I’m trying to make my Rclone mount as user friendly as possible. Is it possible to kill Rclone in the event of an error? For example, whenever a refresh token is invalid or expires and I attempt to mount that remote, it returns an error (obviously) but the process does not terminate. Is this possible with a shell script?

Any direction/help is appreciated!

The token should be automatically refreshed - is that not what you see?

Which remote are you using?

If you know what errors you are looking for you could parse the log file. Or you could try listing the mount directory in the shell script and if that fails kill the mount.

I should have noted that I intentionally screwed up my token. I wanted to put myself in the position of a user who somehow invalidated their token and would experience that API error.
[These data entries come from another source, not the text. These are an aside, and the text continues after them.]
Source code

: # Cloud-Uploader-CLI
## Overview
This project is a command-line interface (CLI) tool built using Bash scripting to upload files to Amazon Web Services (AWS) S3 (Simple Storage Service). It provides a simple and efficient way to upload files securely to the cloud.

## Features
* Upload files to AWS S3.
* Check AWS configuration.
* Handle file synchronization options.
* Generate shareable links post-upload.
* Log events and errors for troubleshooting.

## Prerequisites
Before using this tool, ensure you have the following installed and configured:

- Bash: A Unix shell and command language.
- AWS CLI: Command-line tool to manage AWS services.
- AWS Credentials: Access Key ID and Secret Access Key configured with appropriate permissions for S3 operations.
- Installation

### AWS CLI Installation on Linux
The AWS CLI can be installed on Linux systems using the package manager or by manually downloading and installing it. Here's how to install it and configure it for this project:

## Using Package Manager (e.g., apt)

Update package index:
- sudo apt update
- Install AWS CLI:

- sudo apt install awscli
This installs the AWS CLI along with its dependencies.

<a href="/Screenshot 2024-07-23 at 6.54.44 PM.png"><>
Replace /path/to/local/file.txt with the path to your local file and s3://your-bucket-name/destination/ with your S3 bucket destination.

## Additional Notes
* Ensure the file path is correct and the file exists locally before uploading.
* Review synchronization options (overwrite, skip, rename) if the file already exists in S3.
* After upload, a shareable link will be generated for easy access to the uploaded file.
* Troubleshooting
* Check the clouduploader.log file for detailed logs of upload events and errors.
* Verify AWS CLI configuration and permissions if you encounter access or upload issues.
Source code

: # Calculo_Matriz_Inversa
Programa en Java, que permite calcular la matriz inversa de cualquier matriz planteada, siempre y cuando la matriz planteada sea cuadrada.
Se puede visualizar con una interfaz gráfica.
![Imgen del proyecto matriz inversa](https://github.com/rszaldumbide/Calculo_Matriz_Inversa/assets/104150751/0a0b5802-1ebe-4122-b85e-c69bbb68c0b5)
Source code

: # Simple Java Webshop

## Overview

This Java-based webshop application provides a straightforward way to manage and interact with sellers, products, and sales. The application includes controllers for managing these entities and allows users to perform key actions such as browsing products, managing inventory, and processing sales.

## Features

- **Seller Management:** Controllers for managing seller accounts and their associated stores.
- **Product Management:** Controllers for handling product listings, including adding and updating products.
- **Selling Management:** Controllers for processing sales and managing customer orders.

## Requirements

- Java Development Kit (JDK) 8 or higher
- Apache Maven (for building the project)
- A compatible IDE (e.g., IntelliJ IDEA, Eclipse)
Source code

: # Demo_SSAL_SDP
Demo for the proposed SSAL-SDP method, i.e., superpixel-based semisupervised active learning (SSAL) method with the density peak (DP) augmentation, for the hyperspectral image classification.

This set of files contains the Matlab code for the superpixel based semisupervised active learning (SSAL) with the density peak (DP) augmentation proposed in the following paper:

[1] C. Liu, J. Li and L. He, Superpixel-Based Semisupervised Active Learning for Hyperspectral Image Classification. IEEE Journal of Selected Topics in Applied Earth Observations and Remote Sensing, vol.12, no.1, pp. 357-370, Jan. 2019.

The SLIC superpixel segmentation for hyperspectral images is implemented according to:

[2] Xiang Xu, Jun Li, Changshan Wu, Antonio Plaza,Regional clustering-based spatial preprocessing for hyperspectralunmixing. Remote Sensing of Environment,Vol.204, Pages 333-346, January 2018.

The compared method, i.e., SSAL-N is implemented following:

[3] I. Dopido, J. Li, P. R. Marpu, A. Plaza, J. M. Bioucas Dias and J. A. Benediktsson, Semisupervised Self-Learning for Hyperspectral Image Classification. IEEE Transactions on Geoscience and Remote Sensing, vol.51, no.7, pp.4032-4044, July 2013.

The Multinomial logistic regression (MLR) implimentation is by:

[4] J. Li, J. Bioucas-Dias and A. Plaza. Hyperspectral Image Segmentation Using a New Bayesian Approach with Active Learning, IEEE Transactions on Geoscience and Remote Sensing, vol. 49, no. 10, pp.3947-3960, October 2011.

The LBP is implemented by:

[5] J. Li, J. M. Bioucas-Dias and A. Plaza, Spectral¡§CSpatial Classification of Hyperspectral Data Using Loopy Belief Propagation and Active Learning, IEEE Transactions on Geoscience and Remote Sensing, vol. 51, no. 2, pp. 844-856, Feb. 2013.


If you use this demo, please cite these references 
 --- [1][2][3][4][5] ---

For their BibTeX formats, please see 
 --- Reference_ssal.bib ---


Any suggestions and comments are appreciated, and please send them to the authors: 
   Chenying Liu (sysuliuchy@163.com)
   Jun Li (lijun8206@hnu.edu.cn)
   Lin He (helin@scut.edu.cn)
We are trying to implement Rclone with the worst-case end users in mind.

I like the idea of listing the mount directory and killing it based on that.

One last thing, is it possible to pipe responses to the rclone config in order to “automate” that process? Again, we are trying to design our implementation in a more user friendly way so that users do not have to access it via the terminal.
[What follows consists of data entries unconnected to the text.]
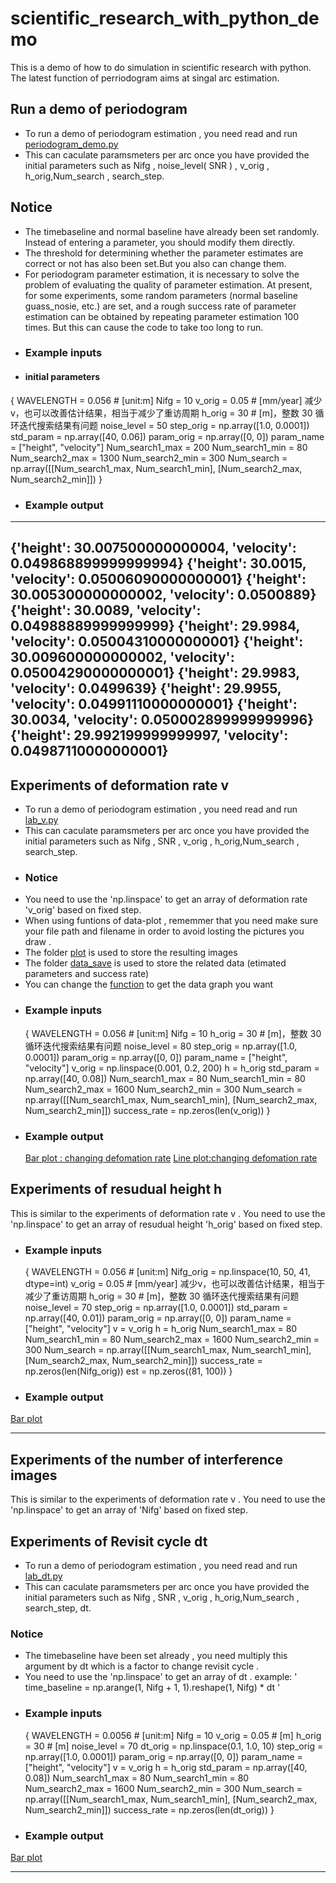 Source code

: # scientific_research_with_python_demo
This is a demo of how to do simulation in scientific research with python. 
The latest function of perriodogram aims at singal arc estimation.

## Run a demo of periodogram
* To run a demo of periodogram estimation , you need read and run [periodogram_demo.py](./template/periodogram_demo.py)
* This can caculate paramsmeters per arc once you have  provided the initial parameters such as Nifg , noise_level( SNR ) , v_orig , h_orig,Num_search , search_step.

## Notice
* The timebaseline and normal baseline have already been set randomly. Instead of entering a parameter, you should modify them directly.
* The threshold for determining whether the parameter estimates are correct or not has also been set.But you also can change them.
* For periodogram parameter estimation, it is necessary to solve the problem of evaluating the quality of parameter estimation. 
    At present, for some experiments, some random parameters (normal baseline guass_nosie, etc.) are set, 
    and a rough success rate of parameter estimation can be obtained by repeating parameter estimation 100 times. 
    But this can cause the code to take too long to run.
- ### Example inputs
- #### initial parameters
{
WAVELENGTH = 0.056  # [unit:m]
Nifg = 10
v_orig = 0.05  # [mm/year] 减少v，也可以改善估计结果，相当于减少了重访周期
h_orig = 30  # [m]，整数 30 循环迭代搜索结果有问题
noise_level = 50
step_orig = np.array([1.0, 0.0001])
std_param = np.array([40, 0.06])
param_orig = np.array([0, 0])
param_name = ["height", "velocity"]
Num_search1_max = 200
Num_search1_min = 80
Num_search2_max = 1300
Num_search2_min = 300
Num_search = np.array([[Num_search1_max, Num_search1_min], [Num_search2_max, Num_search2_min]])
}
- ### Example output
---------------------------------------------------------------------
{'height': 30.007500000000004, 'velocity': 0.049868899999999994}
{'height': 30.0015, 'velocity': 0.05006090000000001}
{'height': 30.005300000000002, 'velocity': 0.0500889}
{'height': 30.0089, 'velocity': 0.04988889999999999}
{'height': 29.9984, 'velocity': 0.05004310000000001}
{'height': 30.009600000000002, 'velocity': 0.05004290000000001}
{'height': 29.9983, 'velocity': 0.0499639}
{'height': 29.9955, 'velocity': 0.04991110000000001}
{'height': 30.0034, 'velocity': 0.050002899999999996}
{'height': 29.992199999999997, 'velocity': 0.04987110000000001}
----------------------------------------------------------------------

## Experiments of deformation rate v
* To run a demo of periodogram estimation , you need read and run [lab_v.py](./template/lab_v.py)
* This can caculate paramsmeters per arc once you have  provided the initial parameters such as Nifg , SNR , v_orig , h_orig,Num_search , search_step.

- ### Notice
* You need to use the 'np.linspace' to get an array of deformation rate 'v_orig' based on fixed step.
* When using funtions of data-plot , rememmer that you need make sure your file path and filename in order to avoid losting the pictures you draw .
* The folder [plot](./scientific_research_with_python_demo/plot/) is used to store the resulting images
* The folder [data_save](./scientific_research_with_python_demo/data_save/) is used to store the related data (etimated parameters and success rate)
* You can change the [function](./scientific_research_with_python_demo/data_plot.py) to get the data graph you want

- ### Example inputs
    {
    WAVELENGTH = 0.056  # [unit:m]
    Nifg = 10
    h_orig = 30  # [m]，整数 30 循环迭代搜索结果有问题
    noise_level = 80
    step_orig = np.array([1.0, 0.0001])
    param_orig = np.array([0, 0])
    param_name = ["height", "velocity"]
    v_orig = np.linspace(0.001, 0.2, 200)
    h = h_orig
    std_param = np.array([40, 0.08])
    Num_search1_max = 80
    Num_search1_min = 80
    Num_search2_max = 1600
    Num_search2_min = 300
    Num_search = np.array([[Num_search1_max, Num_search1_min], [Num_search2_max, Num_search2_min]])
    success_rate = np.zeros(len(v_orig))
    }

- ### Example output
    [Bar plot : changing defomation rate](./scientific_research_with_python_demo/plot/snr_v_test5.png)
    [Line plot:changing defomation rate](./scientific_research_with_python_demo/plot/snr_v_test6.png)

## Experiments of resudual height h
This is similar to the experiments of deformation rate v . 
You need to use the 'np.linspace' to get an array of resudual height 'h_orig' based on fixed step.
- ### Example inputs
    {
    WAVELENGTH = 0.056  # [unit:m]
    Nifg_orig = np.linspace(10, 50, 41, dtype=int)
    v_orig = 0.05  # [mm/year] 减少v，也可以改善估计结果，相当于减少了重访周期
    h_orig = 30  # [m]，整数 30 循环迭代搜索结果有问题
    noise_level = 70
    step_orig = np.array([1.0, 0.0001])
    std_param = np.array([40, 0.01])
    param_orig = np.array([0, 0])
    param_name = ["height", "velocity"]
    v = v_orig
    h = h_orig
    Num_search1_max = 80
    Num_search1_min = 80
    Num_search2_max = 1600
    Num_search2_min = 300
    Num_search = np.array([[Num_search1_max, Num_search1_min], [Num_search2_max, Num_search2_min]])
    success_rate = np.zeros(len(Nifg_orig))
    est = np.zeros((81, 100))
    }

- ### Example output
[Bar plot](./scientific_research_with_python_demo/plot/Nifg_70.png)

-------------------------------------------------------------
## Experiments of the number of interference images
This is similar to the experiments of deformation rate v . You need to use the 'np.linspace' to get an array of 'Nifg' based on fixed step.
## Experiments of Revisit cycle dt
* To run a demo of periodogram estimation , you need read and run [lab_dt.py](./template/lab_dt.py)
* This can caculate paramsmeters per arc once you have  provided the initial parameters such as Nifg , SNR , v_orig , h_orig,Num_search , search_step, dt.

### Notice
* The timebaseline have been set already , you need multiply this argument by dt which is a factor to change revisit cycle .
* You need to use the 'np.linspace' to get an array of dt .
    example:
    ' time_baseline = np.arange(1, Nifg + 1, 1).reshape(1, Nifg) * dt '

- ### Example inputs
    {
    WAVELENGTH = 0.0056  # [unit:m]
    Nifg = 10
    v_orig = 0.05  # [m]
    h_orig = 30  # [m]
    noise_level = 70
    dt_orig = np.linspace(0.1, 1.0, 10)
    step_orig = np.array([1.0, 0.0001])
    param_orig = np.array([0, 0])
    param_name = ["height", "velocity"]
    v = v_orig
    h = h_orig
    std_param = np.array([40, 0.08])
    Num_search1_max = 80
    Num_search1_min = 80
    Num_search2_max = 1600
    Num_search2_min = 300
    Num_search = np.array([[Num_search1_max, Num_search1_min], [Num_search2_max, Num_search2_min]])
    success_rate = np.zeros(len(dt_orig))
    }

- ### Example output
[Bar plot](./scientific_research_with_python_demo/plot/test_dt.png)

------------------------------------------------------------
You can user rclone config update to set options in the config file in a script. I’m not sure that is quite enough for a fully automated setup if it includes an oauth roundtrip.

I haven’t tried piping directly to rclone config it would probably work…

In an ideal world what would you like to see?

The powers that be would like the configuration to be as user friendly as possible. Apparently the CLI isn’t simple enough. Personally, I think a monkey could do it. I’m of the opinion that if you can’t follow this simple CLI then why are you even on our server (not to mention, we could document it heavy with pictures and all)…

Anyway, we are setting this up for box so - all the user has to type in is n, (name), box, enter, enter, yes, -> oauth, yes… Seems simple enough, but they want a GUI to do it. So I was trying to use a Zenity window to take in the remote name and then feed that and all the other set responses to rclone.

I think I could write a python script with my own client_id and client_secret to generate auth and refresh tokens, right? And then I could use python to write the rclone.conf file itself thus eliminating the need to do rclone config at all.

I would have thought that would work OK.

Yes you could do that too. It would be slightly more work but I would have thought it would work perfectly.